Certes, nous ne nous approchons que lentement de notre objectif de 20.000 € mais les messages particulièrement sympathiques que j'ai reçus de plusieurs parmi vous, ces temps derniers, m'ont fait chaud au cœur.

J'ai la conviction que vous êtes de plus en plus nombreux à avoir pris conscience de la somme de temps que les 3 membres de notre toute petite équipe (toujours les mêmes !) ont apporté depuis 22 ans, et ce bénévolement, pour vous permettre de recevoir, gratuitement et sans publicité, RT Flash chaque semaine.

Sauf pour l'un des rédacteurs, à qui l'association verse chaque semaine un petit défraiement bien mérité, les deux autres rédacteurs, dont moi-même, n’avons pas perçu le moindre centime de rémunération depuis 1998. Aussi, tous les dons que vous versez à notre Association, l'ADIST, servent à faire fonctionner (rémunération des techniciens, fonctionnement technique, juridique, etc...) RT Flash. Sans ces moyens de fonctionnement, RT Flash ne pourrait plus être mis en ligne, chaque semaine.

Je sais pouvoir compter sur vous car, sans vous, nous n'aurions plus d'avenir, ne recevant plus, comme par le passé des subventions des Instituts de Recherche. Par ailleurs, nous maintenons notre résolution de n’accepter aucune ressource de publicité, ce qui incite de plus en plus d'enseignants, et nous les remercions, à recommander la lecture de RT Flash à leurs élèves.

Si vous voulez aider RT Flash, Lettre d'Informations Scientifiques, gratuite et sans publicité depuis 1998,

appuyez sur le lien suivant : Adhérez à notre Association ou faites un DON pour sauver RT Flash, vous bénéficierez d'une réduction fiscale de 66 %

EDITO

Près d’un siècle après l’avènement de la mécanique quantique, véritable séisme conceptuel au coeur de la physique, porté par de géniaux scientifiques, Max Planck, Einstein, De Broglie, Niels Bohr, Dirac, Max Born, Schrödinger, Heisenberg, les avancées et innovations ouvrant la voie vers un ordinateur quantique totalement opérationnel ne cessent de s’accélérer depuis quelques mois. Les géants de l’informatique et du numérique se livrent une compétition acharnée pour être le premier à maîtriser pleinement cette technologie qui s’annonce comme une rupture scientifique aussi importante qu’en leur temps le téléphone, la radio, la télévision, le transistor ou l’Internet.

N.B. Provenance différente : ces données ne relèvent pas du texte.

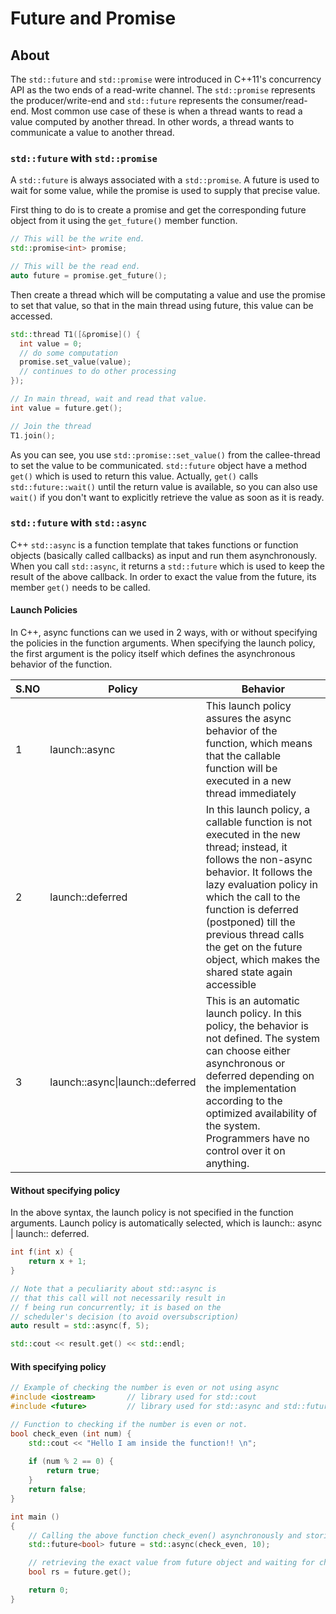 # Future and Promise

## About
The `std::future` and `std::promise` were introduced in C++11's concurrency API as the two ends of a read-write channel.
The `std::promise` represents the producer/write-end and `std::future` represents the consumer/read-end.
Most common use case of these is when a thread wants to read a value computed by another thread. In other words, a thread wants to communicate a value to another thread.

### `std::future` with `std::promise`
A `std::future` is always associated with a `std::promise`. A future is used to wait for some value, while the promise is used to supply that precise value.

First thing to do is to create a promise and get the corresponding future object from it using the `get_future()` member function.
```C++
// This will be the write end.
std::promise<int> promise;

// This will be the read end.
auto future = promise.get_future();
```

Then create a thread which will be computating a value and use the promise to set that value, so that in the main thread using future, this value can be accessed.
```C++
std::thread T1([&promise]() {
  int value = 0;
  // do some computation
  promise.set_value(value);
  // continues to do other processing
});

// In main thread, wait and read that value.
int value = future.get();

// Join the thread
T1.join();
```

As you can see, you use `std::promise::set_value()` from the callee-thread to set the value to be communicated. `std::future` object have a method `get()` which is used to return this value.
Actually, `get()` calls `std::future::wait()` until the return value is available, so you can also use `wait()` if you don't want to explicitly retrieve the value as soon as it is ready.

### `std::future` with `std::async`
C++ `std::async` is a function template that takes functions or function objects (basically called callbacks) as input and run them asynchronously.
When you call `std::async`, it returns a `std::future` which is used to keep the result of the above callback.
In order to exact the value from the future, its member `get()` needs to be called.

#### Launch Policies
In C++, async functions can we used in 2 ways, with or without specifying the policies in the function arguments.
When specifying the launch policy, the first argument is the policy itself which defines the asynchronous behavior of the function.

| S.NO | Policy | Behavior |  
|------|--------|----------|
| 1 | launch::async | This launch policy assures the async behavior of the function, which means that the callable function will be executed in a new thread immediately |  
| 2 | launch::deferred | In this launch policy, a callable function is not executed in the new thread; instead, it follows the non-async behavior. It follows the lazy evaluation policy in which the call to the function is deferred (postponed) till the previous thread calls the get on the future object, which makes the shared state again accessible |  
| 3 | launch::async\|launch::deferred | This is an automatic launch policy. In this policy, the behavior is not defined. The system can choose either asynchronous or deferred depending on the implementation according to the optimized availability of the system. Programmers have no control over it on anything. |  

#### Without specifying policy

In the above syntax, the launch policy is not specified in the function arguments. Launch policy is automatically selected, which is launch:: async | launch:: deferred.

```C++
int f(int x) {
	return x + 1;
}

// Note that a peculiarity about std::async is
// that this call will not necessarily result in
// f being run concurrently; it is based on the
// scheduler's decision (to avoid oversubscription)
auto result = std::async(f, 5);

std::cout << result.get() << std::endl;
```

#### With specifying policy

```C++
// Example of checking the number is even or not using async
#include <iostream>       // library used for std::cout
#include <future>         // library used for std::async and std::futur

// Function to checking if the number is even or not.
bool check_even (int num) {
    std::cout << "Hello I am inside the function!! \n";
    
    if (num % 2 == 0) {
        return true;
    }
    return false;
}

int main ()
{
    // Calling the above function check_even() asynchronously and storing the result in future object.
    std::future<bool> future = std::async(check_even, 10);

    // retrieving the exact value from future object and waiting for check_even to return
    bool rs = future.get();

    return 0;
}
```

Sans entrer dans des détails trop techniques, rappelons seulement que le « qbit », formulé il y a 25 ans, représente la plus petite unité de calcul quantique possible. Mais contrairement au bit classique, qui ne peut prendre que deux valeurs, 0 ou 1, le qbit possède intrinsèquement deux états de base simultanés, grâce au phénomène étrange de superposition quantique. En informatique quantique, la puissance de calcul croit de façon exponentielle et la capacité de calcul double, pour chaque qbit ajouté à l’ordinateur, à condition toutefois que ces qbits puissent conserver leur nature quantique, fragile et très difficile à préserver dans la durée, ce qui suppose notamment que les processeurs composant un ordinateur quantique soient refroidis à une température proche du zéro absolu…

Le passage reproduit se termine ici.